The 385th Guards Odesskaya Red Banner Order of Bogdan Khmelnitsky Artillery Brigade (Military Unit Number 32755) (Russian: 385-я гвардейская артиллерийская бригада) is an artillery formation of the Russian Ground Forces. It traces its history to the establishment of the 44th Guards Cannon Artillery Brigade (Russian: 44-я гвардейская пушечная артиллерийская бригада) on 20 May 1944, during World War II.

==History==
From 24 May 1944 to 5 September 1944 it fought as part of the 5th Shock Army of the 3rd Ukrainian Front; it was then withdrawn into the Reserve of the Supreme High Command on 6 September 1944; and then from 30 October 1944 to 9 May 1945 it fought again with the 5th Shock Army, but by this time the 5th Shock Army was under the command of the 1st Belorussian Front.

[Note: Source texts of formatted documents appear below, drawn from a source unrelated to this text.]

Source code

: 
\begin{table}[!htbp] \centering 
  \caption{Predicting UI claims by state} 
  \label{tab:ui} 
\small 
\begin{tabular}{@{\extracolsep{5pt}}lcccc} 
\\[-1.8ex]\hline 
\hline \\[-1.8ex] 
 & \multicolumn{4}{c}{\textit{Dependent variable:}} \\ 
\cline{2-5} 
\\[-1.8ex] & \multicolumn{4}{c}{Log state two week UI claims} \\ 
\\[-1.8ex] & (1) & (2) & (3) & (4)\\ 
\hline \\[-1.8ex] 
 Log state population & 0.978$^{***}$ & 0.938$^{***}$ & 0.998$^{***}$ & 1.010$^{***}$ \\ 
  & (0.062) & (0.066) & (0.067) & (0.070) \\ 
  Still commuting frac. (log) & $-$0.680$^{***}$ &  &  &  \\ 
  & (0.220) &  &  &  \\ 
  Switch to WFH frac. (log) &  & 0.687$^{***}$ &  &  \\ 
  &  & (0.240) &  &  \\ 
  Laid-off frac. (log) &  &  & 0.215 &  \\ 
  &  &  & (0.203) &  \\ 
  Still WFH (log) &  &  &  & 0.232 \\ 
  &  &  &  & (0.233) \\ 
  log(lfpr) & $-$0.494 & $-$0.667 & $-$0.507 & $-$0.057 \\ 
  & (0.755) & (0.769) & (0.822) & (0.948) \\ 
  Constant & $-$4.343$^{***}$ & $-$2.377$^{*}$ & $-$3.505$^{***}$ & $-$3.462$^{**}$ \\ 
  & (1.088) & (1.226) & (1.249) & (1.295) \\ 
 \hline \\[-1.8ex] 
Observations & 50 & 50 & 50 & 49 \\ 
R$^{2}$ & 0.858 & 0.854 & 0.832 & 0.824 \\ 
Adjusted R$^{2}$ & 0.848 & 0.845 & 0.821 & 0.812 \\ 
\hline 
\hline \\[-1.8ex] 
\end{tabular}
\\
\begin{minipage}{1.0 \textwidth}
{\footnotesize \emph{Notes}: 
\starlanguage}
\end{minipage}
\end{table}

A VGK order of 19 April 1944 gave it the honorific name "Odessa."

It is located at Totskoye, Orenburg Oblast, in the Central Military District, currently part of the 2nd Guards Combined Arms Army.

From 1945 to 1992, the brigade was part of the 3rd Shock Army, which became the 3rd Red Banner Combined Arms Army in 1954.

The brigade in its present form was established in August 1981 from the previous 98th Guards Cannon Artillery Regiment. It returned from Planken in East Germany to Totskoye in 1993.

The brigade is now fighting as part of the Russian invasion of Ukraine, as part of the group of forces deployed from the Central Military District.